US stock futures continued to retreat on Wednesday as escalating Israel-Iran tensions fanned worries about a wider Middle East conflict, prompting caution in the market.

Futures on the Dow Jones Industrial Average (YM=F) pulled back 0.3%, while S&P 500 future (ES=F) dropped roughly 0.2%, as investors braced for Israel’s promised retaliation for a massive missile attack by Iran. Contracts on the tech-heavy Nasdaq 100 (NQ=F) were about 0.1% lower.

Stocks have kicked off October under pressure as geopolitical concerns grip the market, dispelling the upbeat mood around hopes for US interest-rate cuts. At the same time, oil has extended a surge that saw prices spike over 5% on Tuesday, the most in almost a year.

Brent crude (BZ=F) and West Texas Intermediate (CL=F) futures were both up around 3% on Wednesday, with traders paying a premium amid the prospect of risks to supply from heightened Israel-Iran attacks.

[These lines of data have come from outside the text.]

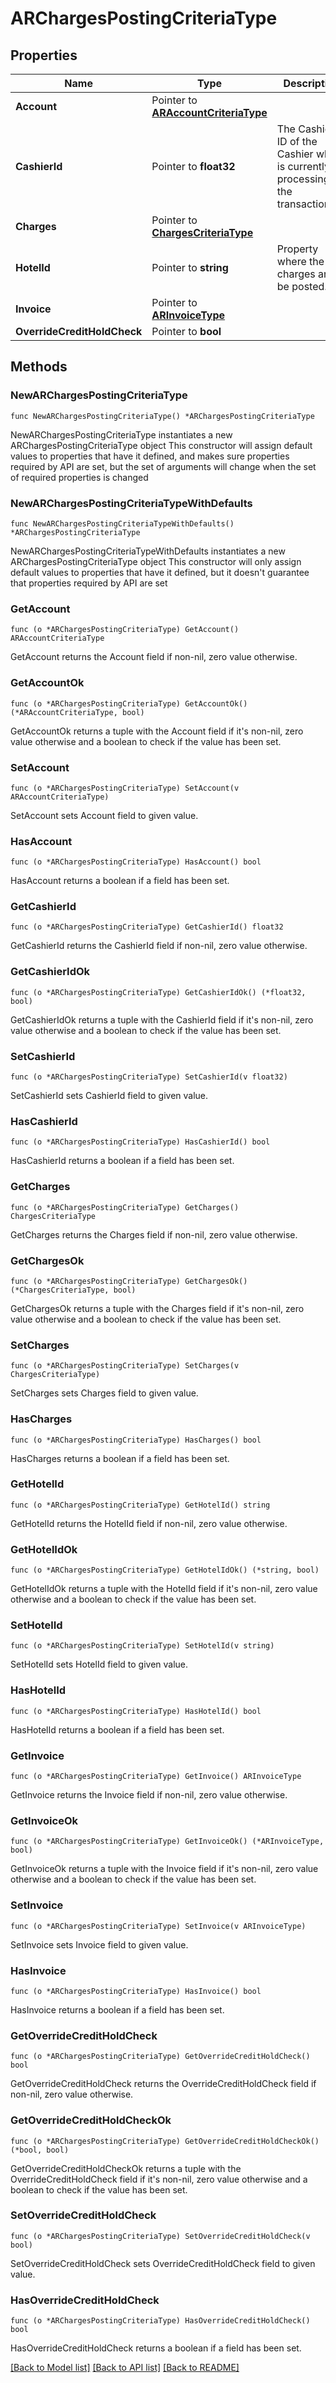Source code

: # ARChargesPostingCriteriaType

## Properties

Name | Type | Description | Notes
------------ | ------------- | ------------- | -------------
**Account** | Pointer to [**ARAccountCriteriaType**](ARAccountCriteriaType.md) |  | [optional] 
**CashierId** | Pointer to **float32** | The Cashier ID of the Cashier who is currently processing the transaction(s). | [optional] 
**Charges** | Pointer to [**ChargesCriteriaType**](ChargesCriteriaType.md) |  | [optional] 
**HotelId** | Pointer to **string** | Property where the charges are to be posted. | [optional] 
**Invoice** | Pointer to [**ARInvoiceType**](ARInvoiceType.md) |  | [optional] 
**OverrideCreditHoldCheck** | Pointer to **bool** |  | [optional] 

## Methods

### NewARChargesPostingCriteriaType

`func NewARChargesPostingCriteriaType() *ARChargesPostingCriteriaType`

NewARChargesPostingCriteriaType instantiates a new ARChargesPostingCriteriaType object
This constructor will assign default values to properties that have it defined,
and makes sure properties required by API are set, but the set of arguments
will change when the set of required properties is changed

### NewARChargesPostingCriteriaTypeWithDefaults

`func NewARChargesPostingCriteriaTypeWithDefaults() *ARChargesPostingCriteriaType`

NewARChargesPostingCriteriaTypeWithDefaults instantiates a new ARChargesPostingCriteriaType object
This constructor will only assign default values to properties that have it defined,
but it doesn't guarantee that properties required by API are set

### GetAccount

`func (o *ARChargesPostingCriteriaType) GetAccount() ARAccountCriteriaType`

GetAccount returns the Account field if non-nil, zero value otherwise.

### GetAccountOk

`func (o *ARChargesPostingCriteriaType) GetAccountOk() (*ARAccountCriteriaType, bool)`

GetAccountOk returns a tuple with the Account field if it's non-nil, zero value otherwise
and a boolean to check if the value has been set.

### SetAccount

`func (o *ARChargesPostingCriteriaType) SetAccount(v ARAccountCriteriaType)`

SetAccount sets Account field to given value.

### HasAccount

`func (o *ARChargesPostingCriteriaType) HasAccount() bool`

HasAccount returns a boolean if a field has been set.

### GetCashierId

`func (o *ARChargesPostingCriteriaType) GetCashierId() float32`

GetCashierId returns the CashierId field if non-nil, zero value otherwise.

### GetCashierIdOk

`func (o *ARChargesPostingCriteriaType) GetCashierIdOk() (*float32, bool)`

GetCashierIdOk returns a tuple with the CashierId field if it's non-nil, zero value otherwise
and a boolean to check if the value has been set.

### SetCashierId

`func (o *ARChargesPostingCriteriaType) SetCashierId(v float32)`

SetCashierId sets CashierId field to given value.

### HasCashierId

`func (o *ARChargesPostingCriteriaType) HasCashierId() bool`

HasCashierId returns a boolean if a field has been set.

### GetCharges

`func (o *ARChargesPostingCriteriaType) GetCharges() ChargesCriteriaType`

GetCharges returns the Charges field if non-nil, zero value otherwise.

### GetChargesOk

`func (o *ARChargesPostingCriteriaType) GetChargesOk() (*ChargesCriteriaType, bool)`

GetChargesOk returns a tuple with the Charges field if it's non-nil, zero value otherwise
and a boolean to check if the value has been set.

### SetCharges

`func (o *ARChargesPostingCriteriaType) SetCharges(v ChargesCriteriaType)`

SetCharges sets Charges field to given value.

### HasCharges

`func (o *ARChargesPostingCriteriaType) HasCharges() bool`

HasCharges returns a boolean if a field has been set.

### GetHotelId

`func (o *ARChargesPostingCriteriaType) GetHotelId() string`

GetHotelId returns the HotelId field if non-nil, zero value otherwise.

### GetHotelIdOk

`func (o *ARChargesPostingCriteriaType) GetHotelIdOk() (*string, bool)`

GetHotelIdOk returns a tuple with the HotelId field if it's non-nil, zero value otherwise
and a boolean to check if the value has been set.

### SetHotelId

`func (o *ARChargesPostingCriteriaType) SetHotelId(v string)`

SetHotelId sets HotelId field to given value.

### HasHotelId

`func (o *ARChargesPostingCriteriaType) HasHotelId() bool`

HasHotelId returns a boolean if a field has been set.

### GetInvoice

`func (o *ARChargesPostingCriteriaType) GetInvoice() ARInvoiceType`

GetInvoice returns the Invoice field if non-nil, zero value otherwise.

### GetInvoiceOk

`func (o *ARChargesPostingCriteriaType) GetInvoiceOk() (*ARInvoiceType, bool)`

GetInvoiceOk returns a tuple with the Invoice field if it's non-nil, zero value otherwise
and a boolean to check if the value has been set.

### SetInvoice

`func (o *ARChargesPostingCriteriaType) SetInvoice(v ARInvoiceType)`

SetInvoice sets Invoice field to given value.

### HasInvoice

`func (o *ARChargesPostingCriteriaType) HasInvoice() bool`

HasInvoice returns a boolean if a field has been set.

### GetOverrideCreditHoldCheck

`func (o *ARChargesPostingCriteriaType) GetOverrideCreditHoldCheck() bool`

GetOverrideCreditHoldCheck returns the OverrideCreditHoldCheck field if non-nil, zero value otherwise.

### GetOverrideCreditHoldCheckOk

`func (o *ARChargesPostingCriteriaType) GetOverrideCreditHoldCheckOk() (*bool, bool)`

GetOverrideCreditHoldCheckOk returns a tuple with the OverrideCreditHoldCheck field if it's non-nil, zero value otherwise
and a boolean to check if the value has been set.

### SetOverrideCreditHoldCheck

`func (o *ARChargesPostingCriteriaType) SetOverrideCreditHoldCheck(v bool)`

SetOverrideCreditHoldCheck sets OverrideCreditHoldCheck field to given value.

### HasOverrideCreditHoldCheck

`func (o *ARChargesPostingCriteriaType) HasOverrideCreditHoldCheck() bool`

HasOverrideCreditHoldCheck returns a boolean if a field has been set.


[[Back to Model list]](../README.md#documentation-for-models) [[Back to API list]](../README.md#documentation-for-api-endpoints) [[Back to README]](../README.md)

In focus are the chances the run-up in oil prices could push up US inflation, disrupting the progress made by the Federal Reserve. At the same time, Mideast tensions and the US port strike risk hampering supply chains, spurring concerns about the US economy — just when investors were becoming confident in a “soft landing.”

Given that, a reading on ADP private payrolls due later Wednesday is likely to feed into expectations for Fed rate cuts, in the wake of mixed data around job openings and ahead of the crucial September jobs report on Friday.

Read more: What the Fed rate cut means for bank accounts, CDs, loans, and credit cards

Meanwhile, Nike (NKE) shares slid 5% in premarket after the sport shoe giant withdrew its outlook for the year, having fallen short on first quarter revenue. “We have yet to turn the corner,” its CFO told analysts on a conference call.